§ REQUIRED WORK
Where the data below begins, start retyping exactly, and end on the line with "この応用例としてスペクトログ", which is included; no picture goes in.

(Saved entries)

##############################

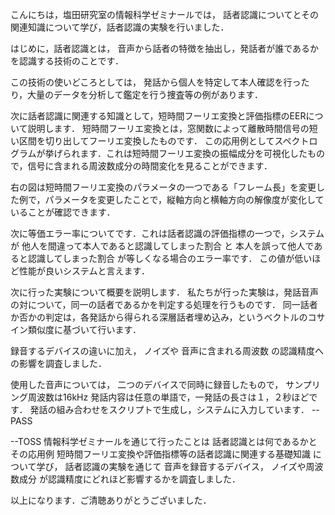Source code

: こんにちは，塩田研究室の情報科学ゼミナールでは，
話者認識についてとその関連知識について学び，話者認識の実験を行いました．

はじめに，話者認識とは，
音声から話者の特徴を抽出し，発話者が誰であるかを認識する技術のことです．

この技術の使いどころとしては，
発話から個人を特定して本人確認を行ったり，大量のデータを分析して鑑定を行う捜査等の例があります．

次に話者認識に関連する知識として，短時間フーリエ変換と評価指標のEERについて説明します．
短時間フーリエ変換とは，窓関数によって離散時間信号の短い区間を切り出してフーリエ変換したものです．
この応用例としてスペクトログラムが挙げられます．これは短時間フーリエ変換の振幅成分を可視化したもので，信号に含まれる周波数成分の時間変化を見ることができます．

右の図は短時間フーリエ変換のパラメータの一つである「フレーム長」を変更した例で，パラメータを変更したことで，縦軸方向と横軸方向の解像度が変化していることが確認できます．



次に等価エラー率についてです．これは話者認識の評価指標の一つで，システムが
他人を間違って本人であると認識してしまった割合
と
本人を誤って他人であると認識してしまった割合
が等しくなる場合のエラー率です．
この値が低いほど性能が良いシステムと言えます．


次に行った実験について概要を説明します．
私たちが行った実験は，発話音声の対について，同一の話者であるかを判定する処理を行うものです．
同一話者か否かの判定は，各発話から得られる深層話者埋め込み，というベクトルのコサイン類似度に基づいて行います．

録音するデバイスの違いに加え，
ノイズや
音声に含まれる周波数
の認識精度への影響を調査しました．

使用した音声については，
二つのデバイスで同時に録音したもので，
サンプリング周波数は16kHz
発話内容は任意の単語で，一発話の長さは１，２秒ほどです．
発話の組み合わせをスクリプトで生成し，システムに入力しています．
--PASS

--TOSS
情報科学ゼミナールを通じて行ったことは
話者認識とは何であるかとその応用例
短時間フーリエ変換や評価指標等の話者認識に関連する基礎知識 
について学び，
話者認識の実験を通じて
音声を録音するデバイス，
ノイズや周波数成分
が認識精度にどれほど影響するかを調査しました．

以上になります．ご清聴ありがとうございました．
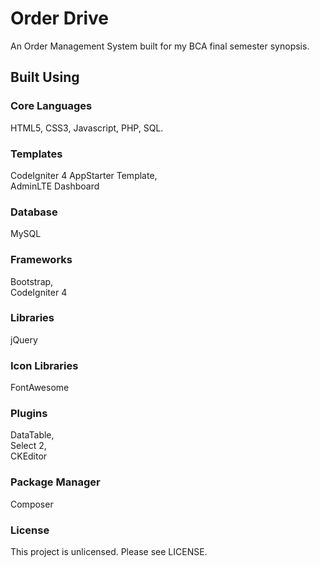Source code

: # Order Drive
An Order Management System built for my BCA final semester synopsis.

## Built Using

### Core Languages
HTML5, CSS3, Javascript, PHP, SQL.

### Templates
CodeIgniter 4 AppStarter Template,<br />
AdminLTE Dashboard

### Database
MySQL

### Frameworks
Bootstrap, <br />
CodeIgniter 4


### Libraries
jQuery

### Icon Libraries
FontAwesome

### Plugins
DataTable,<br />
Select 2,<br />
CKEditor

### Package Manager
Composer

### License
This project is unlicensed. Please see LICENSE.


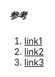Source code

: ##### 参考
1. [link1](https://github.com/misato/SQLiteManager4iOS)
2. [link2](https://github.com/layerhq/FMDBMigrationManager)
3. [link3](http://iyiming.me/blog/2015/04/20/ios-sqlite_shu-ju-ku-qian-yi/)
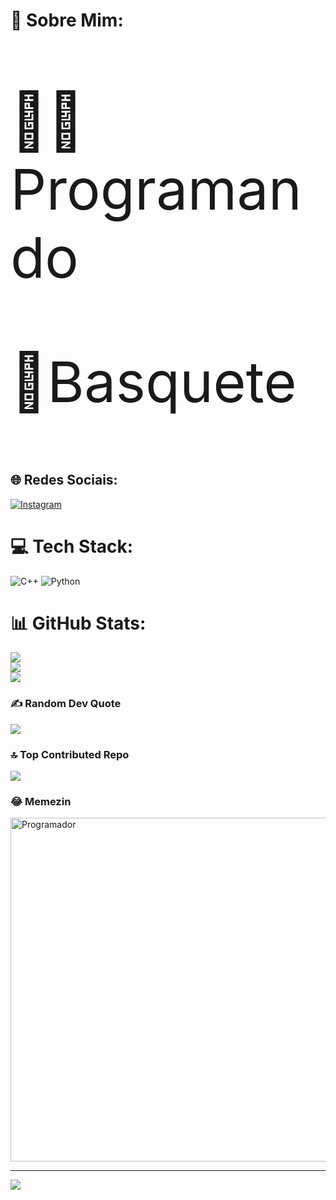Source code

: # 💫 Sobre Mim:
<p style="font-size: 90px;">🧑‍💻 Programando</p>
<p style="font-size: 90px;"> 🏀Basquete</p>

## 🌐 Redes Sociais:
[![Instagram](https://img.shields.io/badge/Instagram-%23E4405F.svg?logo=Instagram&logoColor=white)](https://instagram.com/caiquewrld_) 

# 💻 Tech Stack:
![C++](https://img.shields.io/badge/c++-%2300599C.svg?style=plastic&logo=c%2B%2B&logoColor=white) ![Python](https://img.shields.io/badge/python-3670A0?style=plastic&logo=python&logoColor=ffdd54)
# 📊 GitHub Stats:
![](https://github-readme-stats.vercel.app/api?username=CaiqueGerolim&theme=dark&hide_border=true&include_all_commits=false&count_private=false)<br/>
![](https://github-readme-streak-stats.herokuapp.com/?user=CaiqueGerolim&theme=dark&hide_border=true)<br/>
![](https://github-readme-stats.vercel.app/api/top-langs/?username=CaiqueGerolim&theme=dark&hide_border=true&include_all_commits=false&count_private=false&layout=compact)

### ✍️ Random Dev Quote
![](https://quotes-github-readme.vercel.app/api?type=horizontal&theme=dark)

### 🔝 Top Contributed Repo
![](https://github-contributor-stats.vercel.app/api?username=CaiqueGerolim&limit=5&theme=gruvbox&combine_all_yearly_contributions=true)

### 😂 Memezin
<img src="https://media.tenor.com/i3lImBg2UEQAAAAM/scaler-create-impact.gif" alt="Programador" style="width: 550px;">

---
[![](https://visitcount.itsvg.in/api?id=CaiqueGerolim&icon=3&color=12)](https://visitcount.itsvg.in)

<!-- Proudly created with GPRM ( https://gprm.itsvg.in ) -->
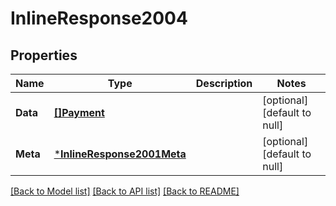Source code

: # InlineResponse2004

## Properties
Name | Type | Description | Notes
------------ | ------------- | ------------- | -------------
**Data** | [**[]Payment**](Payment.md) |  | [optional] [default to null]
**Meta** | [***InlineResponse2001Meta**](inline_response_200_1_meta.md) |  | [optional] [default to null]

[[Back to Model list]](../README.md#documentation-for-models) [[Back to API list]](../README.md#documentation-for-api-endpoints) [[Back to README]](../README.md)


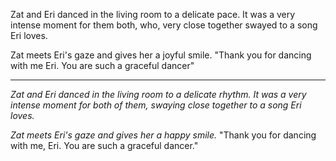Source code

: Zat and Eri danced in the living room to a delicate pace. It was a very intense moment for them both, who, very close together swayed to a song Eri loves.

Zat meets Eri's gaze and gives her a joyful smile. "Thank you for dancing with me Eri. You are such a graceful dancer"

---

*Zat and Eri danced in the living room to a delicate rhythm. It was a very intense moment for both of them, swaying close together to a song Eri loves.*

*Zat meets Eri's gaze and gives her a happy smile.* "Thank you for dancing with me, Eri. You are such a graceful dancer."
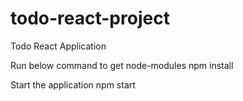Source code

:# todo-react-project
Todo React Application

Run below command to get node-modules
npm install

Start the application
npm start
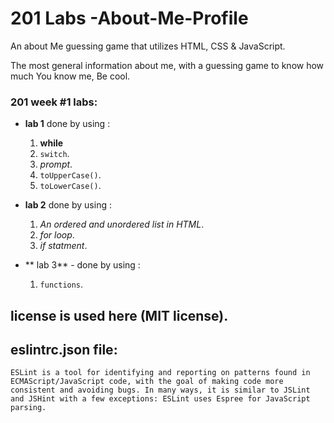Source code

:  
# 201 Labs -About-Me-Profile

An about Me guessing game that utilizes HTML, CSS & JavaScript.

The most general information about me, with a guessing game to
know how much You know me, Be cool.

### 201 week #1 labs:

- **lab 1** done by using :

  1. **while**
  1. `switch`.
  1. _prompt_.
  1. `toUpperCase()`.
  1. `toLowerCase()`.

- **lab 2** done by using :

  1. _An ordered and unordered list in HTML_.
  1. _for loop_.
  1. _if statment_.

- ** lab 3** - done by using :
  1. `functions`.

## license is used here (MIT license).

## eslintrc.json file:

`ESLint is a tool for identifying and reporting on patterns found in ECMAScript/JavaScript code, with the goal of making code more consistent and avoiding bugs. In many ways, it is similar to JSLint and JSHint with a few exceptions: ESLint uses Espree for JavaScript parsing.`
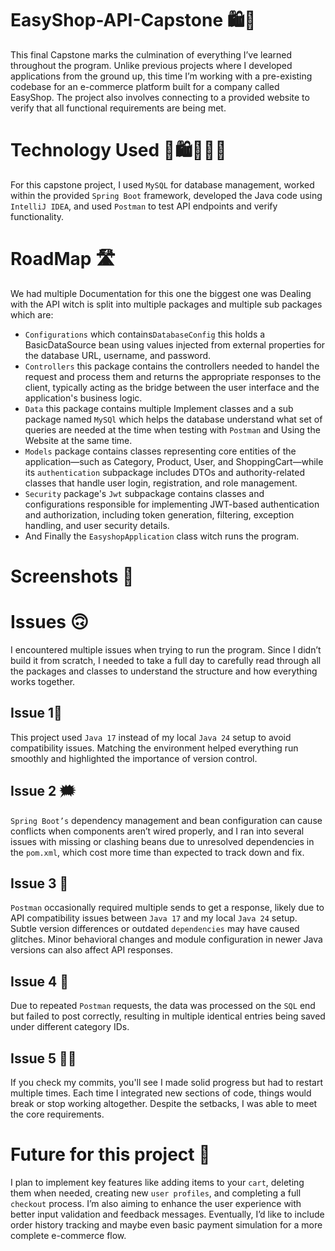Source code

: # EasyShop-API-Capstone 🛍️🛒
This final Capstone marks the culmination of everything I’ve learned throughout the program. Unlike previous projects where I developed applications from the ground up, this time I’m working with a pre-existing codebase for an e-commerce platform built for a company called EasyShop. The project also involves connecting to a provided website to verify that all functional requirements are being met.


# Technology Used 🛒🛍️👨🏾‍💻
For this capstone project, I used `MySQL` for database management, worked within the provided `Spring Boot` framework, developed the Java code using `IntelliJ IDEA`, and used `Postman` to test API endpoints and verify functionality.

# RoadMap 🛣️
We had multiple Documentation for this one the biggest one was Dealing
with the API witch is split into multiple packages and multiple sub packages which are:
* `Configurations` which contains`DatabaseConfig` this holds a BasicDataSource bean using values injected from external properties for the database URL, username, and password.
* `Controllers` this package contains the controllers needed to handel the request and process them and returns the appropriate responses to the client, typically acting as the bridge between the user interface and the application's business logic.
* `Data` this package contains multiple Implement classes and a sub package named `MySQl` which helps the database understand what set of queries are needed at the time when testing with `Postman` and Using the Website at the same time.
* `Models` package contains classes representing core entities of the application—such as Category, Product, User, and ShoppingCart—while its `authentication` subpackage includes DTOs and authority-related classes that handle user login, registration, and role management.
* `Security` package's `Jwt` subpackage contains classes and configurations responsible for implementing JWT-based authentication and authorization, including token generation, filtering, exception handling, and user security details.
* And Finally the `EasyshopApplication` class witch runs the program.

# Screenshots 📸

# Issues 🙃
I encountered multiple issues when trying to run the program. Since I didn’t build it from scratch, I needed to take a full day to carefully read through all the packages and classes to understand the structure and how everything works together.

Issue 1💢
---
This project used `Java 17` instead of my local `Java 24` setup to avoid compatibility issues. Matching the environment helped everything run smoothly and highlighted the importance of version control.

Issue 2 🗯️
---
`Spring Boot’s` dependency management and bean configuration can cause conflicts when components aren’t wired properly, and I ran into several issues with missing or clashing beans due to unresolved dependencies in the `pom.xml`, which cost more time than expected to track down and fix.

Issue 3 🫠
---
`Postman` occasionally required multiple sends to get a response, likely due to API compatibility issues between ``Java 17`` and my local ``Java 24`` setup. Subtle version differences or outdated `dependencies` may have caused glitches. Minor behavioral changes and module configuration in newer Java versions can also affect API responses.

Issue 4 🤬
---
Due to repeated `Postman` requests, the data was processed on the `SQL` end but failed to post correctly, resulting in multiple identical entries being saved under different category IDs.

Issue 5 😵‍💫
---
If you check my commits, you'll see I made solid progress but had to restart multiple times. Each time I integrated new sections of code, things would break or stop working altogether. Despite the setbacks, I was able to meet the core requirements.

# Future for this project 💬
I plan to implement key features like adding items to your `cart`, deleting them when needed, creating new `user profiles`, and completing a full `checkout` process. I’m also aiming to enhance the user experience with better input validation and feedback messages. Eventually, I’d like to include order history tracking and maybe even basic payment simulation for a more complete e-commerce flow.
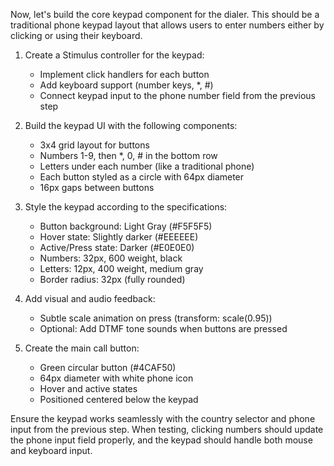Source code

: Now, let's build the core keypad component for the dialer. This should be a traditional phone keypad layout that allows users to enter numbers either by clicking or using their keyboard.

1. Create a Stimulus controller for the keypad:
   - Implement click handlers for each button
   - Add keyboard support (number keys, *, #)
   - Connect keypad input to the phone number field from the previous step

2. Build the keypad UI with the following components:
   - 3x4 grid layout for buttons
   - Numbers 1-9, then *, 0, # in the bottom row
   - Letters under each number (like a traditional phone)
   - Each button styled as a circle with 64px diameter
   - 16px gaps between buttons

3. Style the keypad according to the specifications:
   - Button background: Light Gray (#F5F5F5)
   - Hover state: Slightly darker (#EEEEEE)
   - Active/Press state: Darker (#E0E0E0)
   - Numbers: 32px, 600 weight, black
   - Letters: 12px, 400 weight, medium gray
   - Border radius: 32px (fully rounded)

4. Add visual and audio feedback:
   - Subtle scale animation on press (transform: scale(0.95))
   - Optional: Add DTMF tone sounds when buttons are pressed

5. Create the main call button:
   - Green circular button (#4CAF50)
   - 64px diameter with white phone icon
   - Hover and active states
   - Positioned centered below the keypad

Ensure the keypad works seamlessly with the country selector and phone input from the previous step. When testing, clicking numbers should update the phone input field properly, and the keypad should handle both mouse and keyboard input.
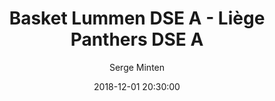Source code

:---
layout: album
title: Basket Lummen DSE A - Liège Panthers DSE A
description: Competitie wedstrijd tussen Basket Lummen DSE A en Liège Panthers DSE A op 1 December 2018.
date: 2018-12-01 20:30:00
cover: /albums/2018-12-01-Basket-Lummen-DSEA-Liege-Panthers-DSEA/thumbnails/lummen_011218_sem_014.JPG
author: Serge Minten
archived: true
pagination: 
  enabled: true
  images: true
  imageLayout: image
  itemsPerPage: 64
---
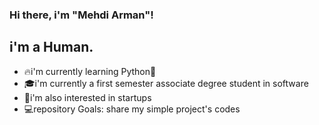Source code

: ### Hi there, i'm "Mehdi Arman"!

## i'm a Human.
- 🔥i'm currently learning Python🐍
- 🎓i'm currently a first semester associate degree student in software 
- 🧠i'm also interested in startups
- 💻repository Goals: share my simple project's codes
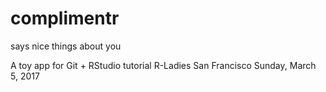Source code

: # complimentr
says nice things about you

A toy app for Git + RStudio tutorial
R-Ladies San Francisco
Sunday, March 5, 2017

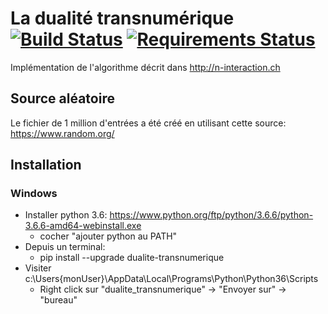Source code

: # La dualité transnumérique [![Build Status](https://travis-ci.com/camptocamp/fehlmann_dualite.svg?branch=master)](https://travis-ci.com/camptocamp/fehlmann_dualite) [![Requirements Status](https://requires.io/github/camptocamp/fehlmann_dualite/requirements.svg?branch=requires-io-master)](https://requires.io/github/camptocamp/fehlmann_dualite/requirements/?branch=requires-io-master)

Implémentation de l'algorithme décrit dans http://n-interaction.ch


## Source aléatoire

Le fichier de 1 million d'entrées a été créé en utilisant cette source: https://www.random.org/


## Installation

### Windows

* Installer python 3.6: https://www.python.org/ftp/python/3.6.6/python-3.6.6-amd64-webinstall.exe
  * cocher "ajouter python au PATH"
* Depuis un terminal:
  * pip install --upgrade dualite-transnumerique
* Visiter c:\Users\{monUser}\AppData\Local\Programs\Python\Python36\Scripts
  * Right click sur "dualite_transnumerique" -> "Envoyer sur" -> "bureau"
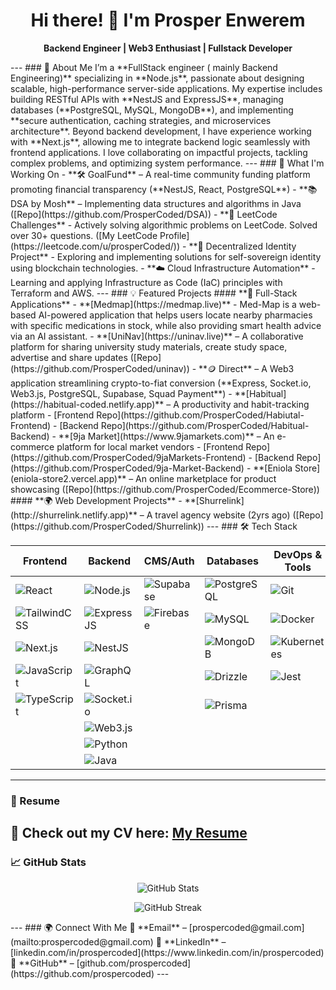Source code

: <h1 align="center">Hi there! 👋 I'm Prosper Enwerem</h1>
<p align="center">
  <b>Backend Engineer | Web3 Enthusiast | Fullstack Developer </b>
</p>
---
### 🚀 About Me  
I’m a **FullStack engineer ( mainly Backend Engineering)** specializing in **Node.js**, passionate about designing scalable, high-performance server-side applications. My expertise includes building RESTful APIs with **NestJS and ExpressJS**, managing databases (**PostgreSQL, MySQL, MongoDB**), and implementing **secure authentication, caching strategies, and microservices architecture**.  
Beyond backend development, I have experience working with **Next.js**, allowing me to integrate backend logic seamlessly with frontend applications. I love collaborating on impactful projects, tackling complex problems, and optimizing system performance.  
---
### 🔧 What I'm Working On  
- **🛠 GoalFund** – A real-time community funding platform promoting financial transparency (**NestJS, React, PostgreSQL**)  
- **📚 DSA by Mosh** – Implementing data structures and algorithms in Java ([Repo](https://github.com/ProsperCoded/DSA))  
- **🧪 LeetCode Challenges** - Actively solving algorithmic problems on LeetCode. Solved over 30+ questions. ([My LeetCode Profile](https://leetcode.com/u/prosperCoded/))
- **🔐 Decentralized Identity Project** - Exploring and implementing solutions for self-sovereign identity using blockchain technologies.
- **☁️ Cloud Infrastructure Automation** - Learning and applying Infrastructure as Code (IaC) principles with Terraform and AWS.
---
### 💡 Featured Projects  
#### **🚀 Full-Stack Applications** - **[Medmap](https://medmap.live)** - Med-Map is a web-based AI-powered application that helps users locate nearby pharmacies with specific medications in stock, while also providing smart health advice via an AI assistant. 
- **[UniNav](https://uninav.live)** – A collaborative platform for sharing university study materials, create study space, advertise and share updates ([Repo](https://github.com/ProsperCoded/uninav))
- **🪙 Direct** – A Web3 application streamlining crypto-to-fiat conversion (**Express, Socket.io, Web3.js, PostgreSQL, Supabase, Squad Payment**)  
- **[Habitual](https://habitual-coded.netlify.app)** – A productivity and habit-tracking platform  
  - [Frontend Repo](https://github.com/ProsperCoded/Habiutal-Frontend)  
  - [Backend Repo](https://github.com/ProsperCoded/Habitual-Backend)  
- **[9ja Market](https://www.9jamarkets.com)** – An e-commerce platform for local market vendors  
  - [Frontend Repo](https://github.com/ProsperCoded/9jaMarkets-Frontend)  
  - [Backend Repo](https://github.com/ProsperCoded/9ja-Market-Backend)  
- **[Eniola Store](eniola-store2.vercel.app)** – An online marketplace for product showcasing ([Repo](https://github.com/ProsperCoded/Ecommerce-Store))  
#### **🌍 Web Development Projects** - **[Shurrelink](http://shurrelink.netlify.app)** – A travel agency website (2yrs ago) ([Repo](https://github.com/ProsperCoded/Shurrelink))  
---
### 🛠 Tech Stack  

| Frontend     | Backend        | CMS/Auth     | Databases       | DevOps & Tools |
|--------------|----------------|--------------|-----------------|----------------|
| ![React](https://img.shields.io/badge/React-61DAFB?style=for-the-badge&logo=react&logoColor=black) | ![Node.js](https://img.shields.io/badge/Node.js-339933?style=for-the-badge&logo=node.js&logoColor=white) | ![Supabase](https://img.shields.io/badge/Supabase-3FCF8E?style=for-the-badge&logo=supabase&logoColor=white) | ![PostgreSQL](https://img.shields.io/badge/PostgreSQL-336791?style=for-the-badge&logo=postgresql&logoColor=white) | ![Git](https://img.shields.io/badge/Git-F05032?style=for-the-badge&logo=git&logoColor=white) |
| ![TailwindCSS](https://img.shields.io/badge/TailwindCSS-06B6D4?style=for-the-badge&logo=tailwindcss&logoColor=white) | ![ExpressJS](https://img.shields.io/badge/ExpressJS-000000?style=for-the-badge&logo=express&logoColor=white) | ![Firebase](https://img.shields.io/badge/Firebase-FFCA28?style=for-the-badge&logo=firebase&logoColor=black) | ![MySQL](https://img.shields.io/badge/MySQL-4479A1?style=for-the-badge&logo=mysql&logoColor=white) | ![Docker](https://img.shields.io/badge/Docker-2496ED?style=for-the-badge&logo=docker&logoColor=white) |
| ![Next.js](https://img.shields.io/badge/Next.js-000000?style=for-the-badge&logo=next.js&logoColor=white) | ![NestJS](https://img.shields.io/badge/NestJS-E0234E?style=for-the-badge&logo=nestjs&logoColor=white) | | ![MongoDB](https://img.shields.io/badge/MongoDB-47A248?style=for-the-badge&logo=mongodb&logoColor=white) | ![Kubernetes](https://img.shields.io/badge/Kubernetes-326CE5?style=for-the-badge&logo=kubernetes&logoColor=white) |
| ![JavaScript](https://img.shields.io/badge/JavaScript-F7DF1E?style=for-the-badge&logo=javascript&logoColor=black) | ![GraphQL](https://img.shields.io/badge/GraphQL-E10098?style=for-the-badge&logo=graphql&logoColor=white) | | ![Drizzle](https://img.shields.io/badge/Drizzle-3b3b3b?style=for-the-badge&logo=prisma&logoColor=white) | ![Jest](https://img.shields.io/badge/Jest-C21325?style=for-the-badge&logo=jest&logoColor=white) |
| ![TypeScript](https://img.shields.io/badge/TypeScript-3178C6?style=for-the-badge&logo=typescript&logoColor=white) | ![Socket.io](https://img.shields.io/badge/Socket.io-010101?style=for-the-badge&logo=socket.io&logoColor=white) | | ![Prisma](https://img.shields.io/badge/Prisma-2D3748?style=for-the-badge&logo=prisma&logoColor=white) | |
| | ![Web3.js](https://img.shields.io/badge/Web3.js-F16822?style=for-the-badge&logo=web3.js&logoColor=white) | | | |
| | ![Python](https://img.shields.io/badge/Python-3776AB?style=for-the-badge&logo=python&logoColor=white) | | | |
| | ![Java](https://img.shields.io/badge/Java-007396?style=for-the-badge&logo=java&logoColor=white) | | | |

---
### 📜 Resume  
📄 **Check out my CV here:** [My Resume](https://drive.google.com/file/d/1_hD8kCqkpa_C7De8IXmPZfmnPRDBZCf-/view?usp=sharing)  
---
### 📈 GitHub Stats  
<p align="center">
  <img src="https://github-readme-stats.vercel.app/api?username=ProsperCoded&show_icons=true&theme=radical" alt="GitHub Stats" />
</p>  
<p align="center">
  <img src="https://github-readme-streak-stats.herokuapp.com/?user=ProsperCoded&theme=radical" alt="GitHub Streak" />
</p>  
---
### 🌍 Connect With Me  
📧 **Email** – [prospercoded@gmail.com](mailto:prospercoded@gmail.com)  
🔗 **LinkedIn** – [linkedin.com/in/prospercoded](https://www.linkedin.com/in/prospercoded)  
🐙 **GitHub** – [github.com/prospercoded](https://github.com/prospercoded)  
---
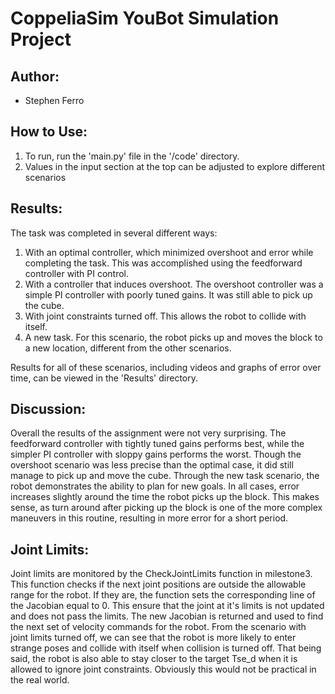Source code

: # CoppeliaSim YouBot Simulation Project

## Author: 
- Stephen Ferro

## How to Use:
1. To run, run the 'main.py' file in the '/code' directory. 
2. Values in the input section at the top can be adjusted to explore different scenarios

##  Results:
The task was completed in several different ways:
1. With an optimal controller, which minimized overshoot and error while completing the task. This was accomplished using the feedforward controller with PI control. 
2. With a controller that induces overshoot. The overshoot controller was a simple PI controller with poorly tuned gains. It was still able to pick up the cube.
3. With joint constraints turned off. This allows the robot to collide with itself.
4. A new task. For this scenario, the robot picks up and moves the block to a new location, different from the other scenarios.

Results for all of these scenarios, including videos and graphs of error over time, can be viewed in the 'Results' directory.

## Discussion:
Overall the results of the assignment were not very surprising. The feedforward controller with tightly tuned gains performs best, while the simpler PI controller with sloppy gains performs the worst. Though the overshoot scenario was less precise than the optimal case, it did still manage to pick up and move the cube. Through the new task scenario, the robot demonstrates the ability to plan for new goals. In all cases, error increases slightly around the time the robot picks up the block. This makes sense, as turn around after picking up the block is one of the more complex maneuvers in this routine, resulting in more error for a short period. 

## Joint Limits:
Joint limits are monitored by the CheckJointLimits function in milestone3. This function checks if the next joint positions are outside the allowable range for the robot. If they are, the function sets the corresponding line of the Jacobian equal to 0. This ensure that the joint at it's limits is not updated and does not pass the limits. The new Jacobian is returned and used to find the next set of velocity commands for the robot. From the scenario with joint limits turned off, we can see that the robot is more likely to enter strange poses and collide with itself when collision is turned off. That being said, the robot is also able to stay closer to the target Tse_d when it is allowed to ignore joint constraints. Obviously this would not be practical in the real world.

##############################

§ OUTPUT BELOW
Source code

: こんにちは，塩田研究室の情報科学ゼミナールでは，
話者認識についてとその関連知識について学び，話者認識の実験を行いました．

はじめに，話者認識とは，
音声から話者の特徴を抽出し，発話者が誰であるかを認識する技術のことです．

この技術の使いどころとしては，
発話から個人を特定して本人確認を行ったり，大量のデータを分析して鑑定を行う捜査等の例があります．

次に話者認識に関連する知識として，短時間フーリエ変換と評価指標のEERについて説明します．
短時間フーリエ変換とは，窓関数によって離散時間信号の短い区間を切り出してフーリエ変換したものです．
この応用例としてスペクトログラムが挙げられます．これは短時間フーリエ変換の振幅成分を可視化したもので，信号に含まれる周波数成分の時間変化を見ることができます．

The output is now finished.